==== INPUT FOR THIS TASK ====

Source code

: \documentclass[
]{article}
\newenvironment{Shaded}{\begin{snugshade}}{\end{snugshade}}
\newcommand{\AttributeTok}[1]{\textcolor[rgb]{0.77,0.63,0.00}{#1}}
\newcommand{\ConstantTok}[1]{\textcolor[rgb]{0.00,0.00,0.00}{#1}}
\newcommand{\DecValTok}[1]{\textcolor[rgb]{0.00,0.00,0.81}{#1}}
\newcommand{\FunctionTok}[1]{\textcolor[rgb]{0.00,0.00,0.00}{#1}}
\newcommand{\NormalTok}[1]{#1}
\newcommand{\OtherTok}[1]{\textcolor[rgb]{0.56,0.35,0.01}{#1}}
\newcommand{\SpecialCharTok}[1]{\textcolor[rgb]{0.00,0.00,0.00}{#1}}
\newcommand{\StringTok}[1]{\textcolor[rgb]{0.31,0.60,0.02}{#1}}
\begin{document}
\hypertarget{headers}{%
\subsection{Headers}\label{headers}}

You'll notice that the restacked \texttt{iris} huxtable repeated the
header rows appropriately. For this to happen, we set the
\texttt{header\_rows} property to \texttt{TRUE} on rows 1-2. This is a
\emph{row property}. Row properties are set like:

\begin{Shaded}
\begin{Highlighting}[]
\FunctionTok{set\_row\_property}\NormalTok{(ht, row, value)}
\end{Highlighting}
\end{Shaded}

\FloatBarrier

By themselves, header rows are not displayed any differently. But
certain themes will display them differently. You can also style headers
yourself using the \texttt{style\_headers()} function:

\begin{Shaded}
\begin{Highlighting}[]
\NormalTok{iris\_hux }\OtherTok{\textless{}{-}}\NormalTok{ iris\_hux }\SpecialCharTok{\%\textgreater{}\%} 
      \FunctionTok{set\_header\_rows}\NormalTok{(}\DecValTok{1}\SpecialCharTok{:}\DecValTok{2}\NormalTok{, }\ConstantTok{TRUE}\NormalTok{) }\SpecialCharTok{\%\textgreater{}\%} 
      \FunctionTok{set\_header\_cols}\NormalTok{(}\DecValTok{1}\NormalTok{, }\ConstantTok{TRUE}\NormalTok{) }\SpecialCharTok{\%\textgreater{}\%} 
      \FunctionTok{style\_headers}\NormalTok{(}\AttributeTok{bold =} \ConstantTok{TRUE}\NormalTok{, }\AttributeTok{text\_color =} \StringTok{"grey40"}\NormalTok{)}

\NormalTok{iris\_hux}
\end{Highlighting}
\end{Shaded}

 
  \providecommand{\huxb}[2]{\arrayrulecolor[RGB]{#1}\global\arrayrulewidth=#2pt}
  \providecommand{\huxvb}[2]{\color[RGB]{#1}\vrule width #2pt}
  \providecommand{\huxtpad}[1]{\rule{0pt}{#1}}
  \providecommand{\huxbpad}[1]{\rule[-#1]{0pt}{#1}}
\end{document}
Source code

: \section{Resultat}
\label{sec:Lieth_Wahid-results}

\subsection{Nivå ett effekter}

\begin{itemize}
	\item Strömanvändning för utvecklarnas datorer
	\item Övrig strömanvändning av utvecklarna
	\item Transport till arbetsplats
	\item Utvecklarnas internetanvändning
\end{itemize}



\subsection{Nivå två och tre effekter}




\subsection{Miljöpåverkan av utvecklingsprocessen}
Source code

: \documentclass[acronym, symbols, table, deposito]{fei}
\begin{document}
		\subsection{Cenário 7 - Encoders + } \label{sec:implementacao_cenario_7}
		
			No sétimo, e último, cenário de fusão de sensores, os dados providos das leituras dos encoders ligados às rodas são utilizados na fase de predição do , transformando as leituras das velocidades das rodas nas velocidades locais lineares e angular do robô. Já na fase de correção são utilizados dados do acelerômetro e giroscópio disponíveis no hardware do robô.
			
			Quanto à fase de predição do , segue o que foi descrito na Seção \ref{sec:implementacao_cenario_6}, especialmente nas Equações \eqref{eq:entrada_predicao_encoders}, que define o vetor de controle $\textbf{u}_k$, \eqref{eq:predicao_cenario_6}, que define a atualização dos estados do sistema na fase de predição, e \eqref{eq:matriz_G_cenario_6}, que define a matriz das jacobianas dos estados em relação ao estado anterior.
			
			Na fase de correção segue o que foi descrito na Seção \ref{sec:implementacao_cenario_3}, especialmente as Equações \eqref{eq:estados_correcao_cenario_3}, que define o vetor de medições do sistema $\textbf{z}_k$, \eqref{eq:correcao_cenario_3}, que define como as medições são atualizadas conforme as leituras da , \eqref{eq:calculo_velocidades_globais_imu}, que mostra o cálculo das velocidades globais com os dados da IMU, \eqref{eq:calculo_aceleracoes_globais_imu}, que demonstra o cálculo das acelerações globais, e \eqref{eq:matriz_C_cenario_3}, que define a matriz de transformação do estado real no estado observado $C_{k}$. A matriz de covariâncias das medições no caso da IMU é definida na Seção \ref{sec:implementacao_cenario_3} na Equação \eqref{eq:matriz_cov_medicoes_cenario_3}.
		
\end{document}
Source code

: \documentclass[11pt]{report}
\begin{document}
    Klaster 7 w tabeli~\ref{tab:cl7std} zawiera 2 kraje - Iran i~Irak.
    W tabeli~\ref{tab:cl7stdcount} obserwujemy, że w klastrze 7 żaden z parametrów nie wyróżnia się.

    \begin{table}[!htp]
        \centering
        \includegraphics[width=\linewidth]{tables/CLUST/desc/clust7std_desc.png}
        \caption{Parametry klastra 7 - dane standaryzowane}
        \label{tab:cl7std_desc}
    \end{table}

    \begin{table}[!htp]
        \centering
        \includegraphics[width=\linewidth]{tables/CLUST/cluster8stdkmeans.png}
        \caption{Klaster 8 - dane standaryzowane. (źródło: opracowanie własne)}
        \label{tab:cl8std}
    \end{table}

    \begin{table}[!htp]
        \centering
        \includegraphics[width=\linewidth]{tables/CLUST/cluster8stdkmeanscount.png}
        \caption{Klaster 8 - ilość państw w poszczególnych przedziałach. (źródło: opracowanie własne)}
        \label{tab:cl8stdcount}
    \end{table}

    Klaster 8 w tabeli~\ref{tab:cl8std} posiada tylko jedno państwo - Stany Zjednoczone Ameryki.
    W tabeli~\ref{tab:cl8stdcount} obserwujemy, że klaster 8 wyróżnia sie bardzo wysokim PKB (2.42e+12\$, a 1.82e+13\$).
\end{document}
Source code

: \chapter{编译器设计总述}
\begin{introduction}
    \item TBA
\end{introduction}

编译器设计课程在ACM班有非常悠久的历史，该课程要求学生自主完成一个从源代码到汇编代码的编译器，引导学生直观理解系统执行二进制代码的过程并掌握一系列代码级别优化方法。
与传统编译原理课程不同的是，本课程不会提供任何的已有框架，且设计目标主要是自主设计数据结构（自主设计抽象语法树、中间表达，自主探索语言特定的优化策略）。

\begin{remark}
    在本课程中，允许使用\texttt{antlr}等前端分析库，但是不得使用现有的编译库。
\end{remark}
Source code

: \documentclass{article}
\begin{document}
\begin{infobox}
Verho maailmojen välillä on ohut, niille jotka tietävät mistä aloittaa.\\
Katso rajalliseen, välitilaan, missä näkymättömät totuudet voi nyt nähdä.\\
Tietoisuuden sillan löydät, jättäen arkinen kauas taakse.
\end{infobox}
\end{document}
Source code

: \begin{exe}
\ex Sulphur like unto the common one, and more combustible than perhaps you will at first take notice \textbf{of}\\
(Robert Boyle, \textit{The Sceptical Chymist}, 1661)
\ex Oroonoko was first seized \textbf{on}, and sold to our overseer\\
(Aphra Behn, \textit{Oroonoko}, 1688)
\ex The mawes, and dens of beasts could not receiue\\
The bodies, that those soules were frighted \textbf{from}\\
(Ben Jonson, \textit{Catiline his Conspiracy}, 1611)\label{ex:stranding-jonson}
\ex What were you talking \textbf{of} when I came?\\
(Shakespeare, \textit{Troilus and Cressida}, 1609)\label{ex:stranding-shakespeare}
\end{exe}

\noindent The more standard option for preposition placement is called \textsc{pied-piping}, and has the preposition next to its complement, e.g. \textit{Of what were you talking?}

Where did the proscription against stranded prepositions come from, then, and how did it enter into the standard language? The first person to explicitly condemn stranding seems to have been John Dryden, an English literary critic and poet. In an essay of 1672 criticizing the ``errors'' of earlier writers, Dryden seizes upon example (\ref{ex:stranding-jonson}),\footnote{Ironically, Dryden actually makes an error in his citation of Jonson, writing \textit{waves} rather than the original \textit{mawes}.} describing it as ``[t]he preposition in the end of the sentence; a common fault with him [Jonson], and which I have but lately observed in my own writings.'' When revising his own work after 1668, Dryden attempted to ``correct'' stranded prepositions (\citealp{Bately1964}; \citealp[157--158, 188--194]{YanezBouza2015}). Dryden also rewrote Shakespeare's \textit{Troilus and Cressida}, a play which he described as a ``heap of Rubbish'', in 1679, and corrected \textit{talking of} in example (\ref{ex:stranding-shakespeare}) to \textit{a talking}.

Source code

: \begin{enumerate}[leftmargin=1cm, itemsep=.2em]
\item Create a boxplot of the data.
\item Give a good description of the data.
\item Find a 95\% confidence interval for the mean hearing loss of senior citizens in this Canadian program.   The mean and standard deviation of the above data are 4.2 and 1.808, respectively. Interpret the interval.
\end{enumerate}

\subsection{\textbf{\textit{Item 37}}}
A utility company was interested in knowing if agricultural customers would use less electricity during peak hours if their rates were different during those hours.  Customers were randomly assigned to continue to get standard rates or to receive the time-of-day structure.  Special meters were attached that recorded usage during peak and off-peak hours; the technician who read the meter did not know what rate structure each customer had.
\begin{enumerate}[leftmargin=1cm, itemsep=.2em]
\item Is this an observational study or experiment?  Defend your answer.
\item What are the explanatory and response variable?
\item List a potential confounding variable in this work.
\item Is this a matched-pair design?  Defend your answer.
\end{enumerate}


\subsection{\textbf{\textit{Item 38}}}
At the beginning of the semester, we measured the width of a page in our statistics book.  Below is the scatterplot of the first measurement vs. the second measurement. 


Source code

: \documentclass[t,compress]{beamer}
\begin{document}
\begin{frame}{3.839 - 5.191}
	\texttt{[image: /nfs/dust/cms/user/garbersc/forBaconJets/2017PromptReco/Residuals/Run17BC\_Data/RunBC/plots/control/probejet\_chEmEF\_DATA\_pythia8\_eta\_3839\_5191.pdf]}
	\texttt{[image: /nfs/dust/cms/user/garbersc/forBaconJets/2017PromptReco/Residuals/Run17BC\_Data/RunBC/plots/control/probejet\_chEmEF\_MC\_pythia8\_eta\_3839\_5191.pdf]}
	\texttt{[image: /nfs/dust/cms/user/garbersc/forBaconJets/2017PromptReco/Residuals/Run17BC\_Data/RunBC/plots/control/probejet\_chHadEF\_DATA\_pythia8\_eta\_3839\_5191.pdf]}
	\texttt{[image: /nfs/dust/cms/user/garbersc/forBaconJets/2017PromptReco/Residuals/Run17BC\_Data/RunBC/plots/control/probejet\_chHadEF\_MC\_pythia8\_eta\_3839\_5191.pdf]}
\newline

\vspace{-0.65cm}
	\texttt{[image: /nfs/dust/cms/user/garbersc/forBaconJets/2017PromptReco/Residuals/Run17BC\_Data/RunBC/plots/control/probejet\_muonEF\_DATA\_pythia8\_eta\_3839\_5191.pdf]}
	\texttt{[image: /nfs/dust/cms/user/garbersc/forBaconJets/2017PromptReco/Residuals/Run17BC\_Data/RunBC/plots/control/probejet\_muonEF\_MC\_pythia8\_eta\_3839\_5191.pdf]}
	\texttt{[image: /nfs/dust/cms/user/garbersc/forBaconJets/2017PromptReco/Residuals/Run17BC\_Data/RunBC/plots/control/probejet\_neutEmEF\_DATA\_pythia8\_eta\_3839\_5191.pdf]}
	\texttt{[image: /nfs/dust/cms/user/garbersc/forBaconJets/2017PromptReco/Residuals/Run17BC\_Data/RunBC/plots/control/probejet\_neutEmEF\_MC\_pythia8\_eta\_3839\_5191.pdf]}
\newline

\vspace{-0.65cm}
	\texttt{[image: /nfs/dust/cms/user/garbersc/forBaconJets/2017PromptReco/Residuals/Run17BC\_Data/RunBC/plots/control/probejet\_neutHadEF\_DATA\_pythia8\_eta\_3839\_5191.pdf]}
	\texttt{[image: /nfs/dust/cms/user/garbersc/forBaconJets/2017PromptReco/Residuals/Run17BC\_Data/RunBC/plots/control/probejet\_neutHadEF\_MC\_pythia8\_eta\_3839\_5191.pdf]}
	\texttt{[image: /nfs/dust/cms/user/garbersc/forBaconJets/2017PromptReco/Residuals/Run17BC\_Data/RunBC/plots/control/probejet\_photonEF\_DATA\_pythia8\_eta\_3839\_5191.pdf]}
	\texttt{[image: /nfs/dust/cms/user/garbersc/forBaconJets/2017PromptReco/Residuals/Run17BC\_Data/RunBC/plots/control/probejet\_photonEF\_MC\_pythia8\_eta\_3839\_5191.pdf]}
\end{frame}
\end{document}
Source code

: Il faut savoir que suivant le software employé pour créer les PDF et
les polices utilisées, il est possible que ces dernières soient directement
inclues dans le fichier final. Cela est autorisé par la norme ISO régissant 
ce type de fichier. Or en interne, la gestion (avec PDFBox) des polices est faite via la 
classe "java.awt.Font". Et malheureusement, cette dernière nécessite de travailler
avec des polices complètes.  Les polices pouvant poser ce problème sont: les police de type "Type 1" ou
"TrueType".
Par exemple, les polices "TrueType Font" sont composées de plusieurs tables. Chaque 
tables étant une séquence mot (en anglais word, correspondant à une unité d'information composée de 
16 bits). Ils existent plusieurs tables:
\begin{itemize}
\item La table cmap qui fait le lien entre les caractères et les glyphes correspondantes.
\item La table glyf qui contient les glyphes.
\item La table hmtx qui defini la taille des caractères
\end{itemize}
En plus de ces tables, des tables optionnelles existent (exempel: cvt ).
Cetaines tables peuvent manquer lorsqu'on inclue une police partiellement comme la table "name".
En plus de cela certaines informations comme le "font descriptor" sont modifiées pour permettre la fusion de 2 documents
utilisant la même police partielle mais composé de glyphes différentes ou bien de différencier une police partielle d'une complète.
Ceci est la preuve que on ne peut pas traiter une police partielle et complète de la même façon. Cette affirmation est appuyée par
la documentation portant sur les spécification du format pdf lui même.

====

| WHAT THE TASK REQUIRES |
Write out, exactly as they appear, the lines from the one containing "En plus de cela" through the last line of the records above, both included, and nothing more.

| TASK RESPONSE |
En plus de cela certaines informations comme le "font descriptor" sont modifiées pour permettre la fusion de 2 documents
utilisant la même police partielle mais composé de glyphes différentes ou bien de différencier une police partielle d'une complète.
Ceci est la preuve que on ne peut pas traiter une police partielle et complète de la même façon. Cette affirmation est appuyée par
la documentation portant sur les spécification du format pdf lui même.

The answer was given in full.